If you need any help, I already made such a tool (though for BMS) using the exact same principle :). http://www.benchmarksims.org/forum/showthread.php?10677-Beta-Release-GPT-(cockpit-texture-extraction-remote-cockpit-control-shm-mirror).
I recommend spawning a slave thread inside the game process which can handle the data compression and transmission. (I send displays as jpeg frames over network, but ideally you'd want a dedicated video stream.)
If anyone is curious about performance: On my system I cannot measure a performance loss at all anymore with the latest version, though others on other systems have reported as much as 40% fps loss (This can be due to lack of asynchronous texture download support in the gpu drivers, lack of free CPU core for frame encoding or similar issues).

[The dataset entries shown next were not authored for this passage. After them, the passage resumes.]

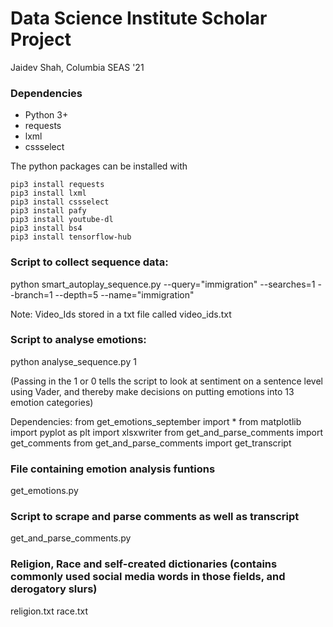 # Data Science Institute Scholar Project

Jaidev Shah, Columbia SEAS '21

### Dependencies
* Python 3+
* requests
* lxml
* cssselect

The python packages can be installed with

    pip3 install requests
    pip3 install lxml
    pip3 install cssselect
    pip3 install pafy
    pip3 install youtube-dl
    pip3 install bs4
    pip3 install tensorflow-hub
    



### Script to collect sequence data:

python smart_autoplay_sequence.py --query="immigration" --searches=1 --branch=1 --depth=5 --name="immigration"

Note: Video_Ids stored in a txt file called video_ids.txt

### Script to analyse emotions: 

python analyse_sequence.py 1

(Passing in the 1 or 0 tells the script to look at sentiment on a sentence level using Vader, and thereby make decisions on putting emotions into 13 emotion categories)

Dependencies:
from get_emotions_september import *
from matplotlib import pyplot as plt
import xlsxwriter 
from get_and_parse_comments import get_comments
from get_and_parse_comments import get_transcript


### File containing emotion analysis funtions

get_emotions.py

### Script to scrape and parse comments as well as transcript

get_and_parse_comments.py




### Religion, Race and self-created dictionaries (contains commonly used social media words in those fields, and derogatory slurs)

religion.txt
race.txt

The key is to use double (or triple) buffering (extra textures) in video ram that you download from these copies to system ram (you NEVER lock and download the actual texture that the game is drawing to), and you enqueue the download operation at intelligent times, so that it is performed in the background asynchronously over the course of a whole game render cycle. Then when you have the full frame downloaded to system ram, you encode it using an extra cpu thread so that cpu/gpu cost for the game is absolutely minimal.
This way I can download, encode, and transmit frames 1200x1200 at 50 Hz over TCP, and like I said on my system I cannot consistently even measure any performance loss.